- **ASSIGNMENT**: Pictures are not repeated. Every line from the beginning of the entries through the one with "in earlier videos!)" is restated exactly.

____

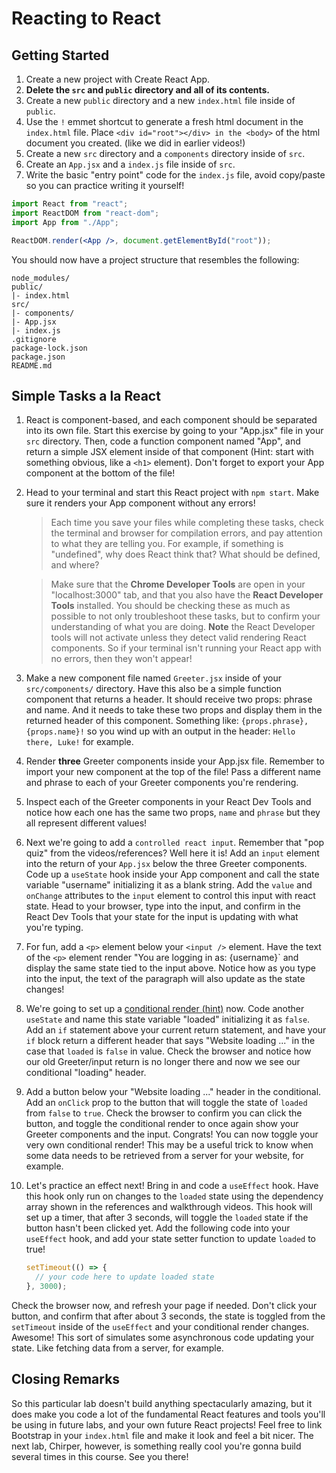 # Reacting to React

## Getting Started

1. Create a new project with Create React App.
2. **Delete the `src` and `public` directory and all of its contents.**
3. Create a new `public` directory and a new `index.html` file inside of `public`.
4. Use the `!` emmet shortcut to generate a fresh html document in the `index.html` file. Place `<div id="root"></div> in the <body>` of the html document you created. (like we did in earlier videos!)
5. Create a new `src` directory and a `components` directory inside of `src`.
6. Create an `App.jsx` and a `index.js` file inside of `src`.
7. Write the basic "entry point" code for the `index.js` file, avoid copy/paste so you can practice writing it yourself!

```jsx
import React from "react";
import ReactDOM from "react-dom";
import App from "./App";

ReactDOM.render(<App />, document.getElementById("root"));
```

You should now have a project structure that resembles the following:

```
node_modules/
public/
|- index.html
src/
|- components/
|- App.jsx
|- index.js
.gitignore
package-lock.json
package.json
README.md
```

## Simple Tasks a la React

1. React is component-based, and each component should be separated into its own file. Start this exercise by going to your "App.jsx" file in your `src` directory. Then, code a function component named "App", and return a simple JSX element inside of that component (Hint: start with something obvious, like a `<h1>` element). Don't forget to export your App component at the bottom of the file!

2. Head to your terminal and start this React project with `npm start`. Make sure it renders your App component without any errors!

   > Each time you save your files while completing these tasks, check the terminal and browser for compilation errors, and pay attention to what they are telling you. For example, if something is "undefined", why does React think that? What should be defined, and where?

   > Make sure that the **Chrome Developer Tools** are open in your "localhost:3000" tab, and that you also have the **React Developer Tools** installed. You should be checking these as much as possible to not only troubleshoot these tasks, but to confirm your understanding of what you are doing. **Note** the React Developer tools will not activate unless they detect valid rendering React components. So if your terminal isn't running your React app with no errors, then they won't appear!

3. Make a new component file named `Greeter.jsx` inside of your `src/components/` directory. Have this also be a simple function component that returns a header. It should receive two props: phrase and name. And it needs to take these two props and display them in the returned header of this component. Something like: `{props.phrase}, {props.name}!` so you wind up with an output in the header: `Hello there, Luke!` for example.

4. Render **three** Greeter components inside your App.jsx file. Remember to import your new component at the top of the file! Pass a different name and phrase to each of your Greeter components you're rendering.

5. Inspect each of the Greeter components in your React Dev Tools and notice how each one has the same two props, `name` and `phrase` but they all represent different values!

6. Next we're going to add a `controlled react input`. Remember that "pop quiz" from the videos/references? Well here it is! Add an `input` element into the return of your `App.jsx` below the three Greeter components. Code up a `useState` hook inside your App component and call the state variable "username" initializing it as a blank string. Add the `value` and `onChange` attributes to the `input` element to control this input with react state. Head to your browser, type into the input, and confirm in the React Dev Tools that your state for the input is updating with what you're typing.

7. For fun, add a `<p>` element below your `<input />` element. Have the text of the `<p>` element render "You are logging in as: {username}` and display the same state tied to the input above. Notice how as you type into the input, the text of the paragraph will also update as the state changes!

8. We're going to set up a [conditional render (hint)](https://reactjs.org/docs/conditional-rendering.html) now. Code another `useState` and name this state variable "loaded" initializing it as `false`. Add an `if` statement above your current return statement, and have your `if` block return a different header that says "Website loading ..." in the case that `loaded` is `false` in value. Check the browser and notice how our old Greeter/input return is no longer there and now we see our conditional "loading" header.

9. Add a button below your "Website loading ..." header in the conditional. Add an `onClick` prop to the button that will toggle the state of `loaded` from `false` to `true`. Check the browser to confirm you can click the button, and toggle the conditional render to once again show your Greeter components and the input. Congrats! You can now toggle your very own conditional render! This may be a useful trick to know when some data needs to be retrieved from a server for your website, for example.

10. Let's practice an effect next! Bring in and code a `useEffect` hook. Have this hook only run on changes to the `loaded` state using the dependency array shown in the references and walkthrough videos. This hook will set up a timer, that after 3 seconds, will toggle the `loaded` state if the button hasn't been clicked yet. Add the following code into your `useEffect` hook, and add your state setter function to update `loaded` to true!

    ```jsx
    setTimeout(() => {
      // your code here to update loaded state
    }, 3000);
    ```

Check the browser now, and refresh your page if needed. Don't click your button, and confirm that after about 3 seconds, the state is toggled from the `setTimeout` inside of the `useEffect` and your conditional render changes. Awesome! This sort of simulates some asynchronous code updating your state. Like fetching data from a server, for example.

## Closing Remarks

So this particular lab doesn't build anything spectacularly amazing, but it does make you code a lot of the fundamental React features and tools you'll be using in future labs, and your own future React projects! Feel free to link Bootstrap in your `index.html` file and make it look and feel a bit nicer. The next lab, Chirper, however, is something really cool you're gonna build several times in this course. See you there!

____

- **RESPONSE TO THE TASK**:
 # Reacting to React

## Getting Started

1. Create a new project with Create React App.
2. **Delete the `src` and `public` directory and all of its contents.**
3. Create a new `public` directory and a new `index.html` file inside of `public`.
4. Use the `!` emmet shortcut to generate a fresh html document in the `index.html` file. Place `<div id="root"></div> in the <body>` of the html document you created. (like we did in earlier videos!)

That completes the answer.